▸ **What the task asks**: Look for the word "Using" in the entries and copy every line where it shows up.

Data entries:

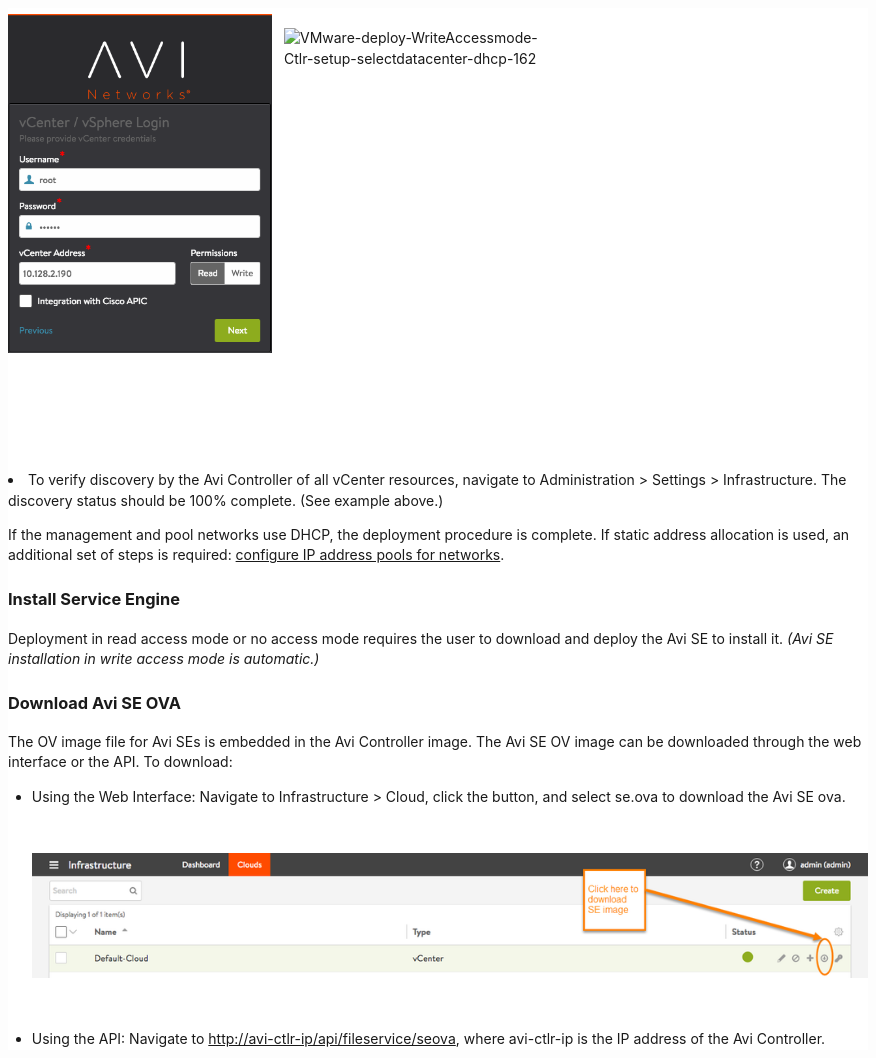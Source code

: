   </ul> <p><img src="img/VMware-deploy-ReadAccessmode-Ctlr-setup-vcenterlogin.png" alt="VMware-deploy-ReadAccessmode-Ctlr-setup-vcenterlogin" width="264" height="339" align="left" vspace="6"><br> <img src="/wp-content/uploads/2016/05/VMware-deploy-WriteAccessmode-Ctlr-setup-selectdatacenter-dhcp-162.png" alt="VMware-deploy-WriteAccessmode-Ctlr-setup-selectdatacenter-dhcp-162" width="264" height="442" align="left" hspace="12"></p> <p style="clear: both;"> </p></li> 
 <li>To verify discovery by the Avi Controller of all vCenter resources, navigate to Administration &gt; Settings &gt; Infrastructure. The discovery status should be 100% complete. (See example above.)</li> 
</ol> 

If the management and pool networks use DHCP, the deployment procedure is complete. If static address allocation is used, an additional set of steps is required: <a href="#staticIPass">configure IP address pools for networks</a>.

<a name="downloadova"></a>

### Install Service Engine

Deployment in read access mode or no access mode requires the user to download and deploy the Avi SE to install it. *(Avi SE installation in write access mode is automatic.)*

### Download Avi SE OVA

The OV image file for Avi SEs is embedded in the Avi Controller image. The Avi SE OV image can be downloaded through the web interface or the API. To download:

* Using the Web Interface: Navigate to Infrastructure > Cloud, click the button, and select se.ova to download the Avi SE ova. 
<a href="img/VMware-deploy-SE-OVA-download-162-1.png"><img class="alignnone size-full wp-image-9449" src="img/VMware-deploy-SE-OVA-download-162-1.png" alt="VMware-deploy-SE-OVA-download-162" width="1438" height="217"></a>
* Using the API: Navigate to <a href="http://avi-ctlr-ip/api/fileservice/seova">http://avi-ctlr-ip/api/fileservice/seova</a>, where avi-ctlr-ip is the IP address of the Avi Controller.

▸ **Answer for this exercise**:
* Using the Web Interface: Navigate to Infrastructure > Cloud, click the button, and select se.ova to download the Avi SE ova. 
* Using the API: Navigate to <a href="http://avi-ctlr-ip/api/fileservice/seova">http://avi-ctlr-ip/api/fileservice/seova</a>, where avi-ctlr-ip is the IP address of the Avi Controller.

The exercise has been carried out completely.